Bar charts are used to compare discrete categories or groups. In a bar chart, each category is represented by a bar, and the length or height of the bar corresponds to the value it represents. The bars are separated by spaces to emphasize that the categories are distinct and not related to each other in a quantitative manner. Bar charts are versatile and can be used to represent a wide range of data types, including counts, percentages, or other metrics associated with different categories. They are particularly useful for visualizing data where the categories do not have a natural order or are ranked.
In contrast, histograms are used to display the distribution of a continuous variable over a set of intervals, known as bins. Unlike bar charts, the bars in a histogram touch each other to convey the continuous nature of the data. Histograms are valuable for showing the shape of the data distribution, such as whether it is skewed to the left or right, has a single peak (unimodal) or multiple peaks (bimodal or multimodal), and to identify outliers or unusual gaps in the data. Each bar in a histogram represents the frequency or count of data points within a particular range, and the width of the bars can vary if the intervals are not uniform, although they are often kept the same for simplicity.

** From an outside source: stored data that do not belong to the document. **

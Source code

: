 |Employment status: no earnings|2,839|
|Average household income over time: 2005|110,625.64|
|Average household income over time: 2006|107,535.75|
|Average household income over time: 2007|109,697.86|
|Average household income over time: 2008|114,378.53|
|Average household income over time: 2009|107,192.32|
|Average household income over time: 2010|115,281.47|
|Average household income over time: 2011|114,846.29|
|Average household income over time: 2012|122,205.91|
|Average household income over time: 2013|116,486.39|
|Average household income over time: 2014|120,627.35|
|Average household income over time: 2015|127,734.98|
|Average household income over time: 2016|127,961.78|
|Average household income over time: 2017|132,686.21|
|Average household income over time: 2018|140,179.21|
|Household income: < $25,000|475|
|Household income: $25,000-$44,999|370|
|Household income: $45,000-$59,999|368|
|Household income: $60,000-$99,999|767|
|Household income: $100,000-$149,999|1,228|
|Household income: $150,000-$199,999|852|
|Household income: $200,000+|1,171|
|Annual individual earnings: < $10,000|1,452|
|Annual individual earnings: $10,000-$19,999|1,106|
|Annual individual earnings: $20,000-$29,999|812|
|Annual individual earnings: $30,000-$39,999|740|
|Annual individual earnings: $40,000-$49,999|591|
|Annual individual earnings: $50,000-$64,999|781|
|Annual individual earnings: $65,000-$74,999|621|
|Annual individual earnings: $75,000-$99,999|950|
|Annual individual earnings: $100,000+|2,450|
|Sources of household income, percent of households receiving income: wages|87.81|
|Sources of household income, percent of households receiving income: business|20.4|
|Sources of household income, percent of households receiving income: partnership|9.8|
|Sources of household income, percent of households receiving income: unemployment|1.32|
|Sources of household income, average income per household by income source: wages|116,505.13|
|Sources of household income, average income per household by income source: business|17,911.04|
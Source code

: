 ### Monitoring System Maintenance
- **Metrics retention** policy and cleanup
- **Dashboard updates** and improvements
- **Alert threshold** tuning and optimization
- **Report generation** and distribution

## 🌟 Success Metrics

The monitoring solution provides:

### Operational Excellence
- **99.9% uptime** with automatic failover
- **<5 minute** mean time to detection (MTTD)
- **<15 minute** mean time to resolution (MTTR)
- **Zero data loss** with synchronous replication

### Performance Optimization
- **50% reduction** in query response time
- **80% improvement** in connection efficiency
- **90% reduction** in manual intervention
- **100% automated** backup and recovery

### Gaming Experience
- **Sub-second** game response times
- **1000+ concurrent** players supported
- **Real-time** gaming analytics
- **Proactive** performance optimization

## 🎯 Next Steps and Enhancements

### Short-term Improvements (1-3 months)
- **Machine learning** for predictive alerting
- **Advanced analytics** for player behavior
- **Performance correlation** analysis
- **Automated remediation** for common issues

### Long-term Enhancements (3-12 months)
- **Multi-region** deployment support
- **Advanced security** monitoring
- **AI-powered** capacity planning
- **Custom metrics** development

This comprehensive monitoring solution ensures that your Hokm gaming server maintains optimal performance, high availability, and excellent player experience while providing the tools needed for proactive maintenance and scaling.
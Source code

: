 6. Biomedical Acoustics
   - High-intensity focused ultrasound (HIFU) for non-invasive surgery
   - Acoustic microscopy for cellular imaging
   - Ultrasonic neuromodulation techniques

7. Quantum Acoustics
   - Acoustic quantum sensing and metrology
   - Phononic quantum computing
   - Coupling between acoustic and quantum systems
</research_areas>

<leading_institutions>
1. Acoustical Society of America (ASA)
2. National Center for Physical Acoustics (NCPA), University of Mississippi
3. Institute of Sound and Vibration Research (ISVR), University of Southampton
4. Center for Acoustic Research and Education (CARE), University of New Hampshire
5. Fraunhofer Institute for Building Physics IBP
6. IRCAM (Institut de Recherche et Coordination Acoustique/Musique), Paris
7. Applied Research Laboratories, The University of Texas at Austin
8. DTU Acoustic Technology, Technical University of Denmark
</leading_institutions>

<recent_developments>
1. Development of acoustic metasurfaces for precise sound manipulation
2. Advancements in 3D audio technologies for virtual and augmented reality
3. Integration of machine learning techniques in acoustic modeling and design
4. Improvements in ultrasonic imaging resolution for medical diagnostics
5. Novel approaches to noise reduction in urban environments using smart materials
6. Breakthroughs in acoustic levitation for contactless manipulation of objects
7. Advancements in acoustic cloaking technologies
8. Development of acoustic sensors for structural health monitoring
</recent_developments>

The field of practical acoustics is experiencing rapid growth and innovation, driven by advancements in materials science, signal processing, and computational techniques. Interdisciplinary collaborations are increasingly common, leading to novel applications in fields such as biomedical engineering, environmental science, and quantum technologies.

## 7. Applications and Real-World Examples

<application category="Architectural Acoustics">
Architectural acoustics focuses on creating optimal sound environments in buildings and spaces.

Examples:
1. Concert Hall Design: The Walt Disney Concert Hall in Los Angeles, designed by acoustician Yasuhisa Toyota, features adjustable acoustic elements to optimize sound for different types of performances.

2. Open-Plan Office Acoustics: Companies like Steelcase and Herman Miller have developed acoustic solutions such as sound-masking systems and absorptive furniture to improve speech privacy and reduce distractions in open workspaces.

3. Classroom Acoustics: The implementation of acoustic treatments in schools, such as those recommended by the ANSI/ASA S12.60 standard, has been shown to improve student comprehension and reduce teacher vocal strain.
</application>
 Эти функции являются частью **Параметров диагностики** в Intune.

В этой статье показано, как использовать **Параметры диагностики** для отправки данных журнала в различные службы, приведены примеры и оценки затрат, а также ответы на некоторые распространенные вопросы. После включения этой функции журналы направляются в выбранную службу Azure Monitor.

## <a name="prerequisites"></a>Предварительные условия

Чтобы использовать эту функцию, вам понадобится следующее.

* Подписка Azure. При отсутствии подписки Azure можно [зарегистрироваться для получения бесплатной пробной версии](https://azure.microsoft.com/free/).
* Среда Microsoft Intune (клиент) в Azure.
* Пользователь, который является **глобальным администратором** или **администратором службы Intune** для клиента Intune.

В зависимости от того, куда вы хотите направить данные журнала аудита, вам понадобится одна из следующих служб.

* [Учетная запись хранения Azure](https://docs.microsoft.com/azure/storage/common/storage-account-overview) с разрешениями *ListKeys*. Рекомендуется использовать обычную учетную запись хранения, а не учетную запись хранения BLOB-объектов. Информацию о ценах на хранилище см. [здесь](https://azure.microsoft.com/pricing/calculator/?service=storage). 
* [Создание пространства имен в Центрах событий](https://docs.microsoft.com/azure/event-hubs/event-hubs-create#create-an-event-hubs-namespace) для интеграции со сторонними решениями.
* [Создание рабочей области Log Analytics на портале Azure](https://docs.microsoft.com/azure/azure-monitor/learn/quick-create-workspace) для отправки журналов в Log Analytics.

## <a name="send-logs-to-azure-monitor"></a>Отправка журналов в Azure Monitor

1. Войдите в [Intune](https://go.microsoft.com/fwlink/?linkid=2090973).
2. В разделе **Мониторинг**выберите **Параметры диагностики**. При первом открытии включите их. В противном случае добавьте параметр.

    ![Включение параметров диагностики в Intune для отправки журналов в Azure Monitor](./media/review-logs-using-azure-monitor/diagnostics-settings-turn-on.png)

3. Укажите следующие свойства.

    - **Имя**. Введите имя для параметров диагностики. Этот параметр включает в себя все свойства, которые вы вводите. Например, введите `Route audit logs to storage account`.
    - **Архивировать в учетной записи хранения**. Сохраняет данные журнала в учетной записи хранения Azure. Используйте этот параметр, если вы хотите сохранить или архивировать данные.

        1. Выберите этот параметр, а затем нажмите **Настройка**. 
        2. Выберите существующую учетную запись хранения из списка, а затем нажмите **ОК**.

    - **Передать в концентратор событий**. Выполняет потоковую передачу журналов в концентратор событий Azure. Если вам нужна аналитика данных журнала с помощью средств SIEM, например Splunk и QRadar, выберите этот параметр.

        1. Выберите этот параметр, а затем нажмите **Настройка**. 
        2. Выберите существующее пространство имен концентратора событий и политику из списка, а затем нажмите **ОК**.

The key differences between bar charts and histograms thus lie in the type of data they represent and the way they are constructed. Bar charts are suitable for categorical data and emphasize comparison between different categories, while histograms are designed for continuous data and focus on showing the distribution of a variable across different intervals. Understanding these distinctions is essential for selecting the appropriate visualization technique to convey the right message about the data.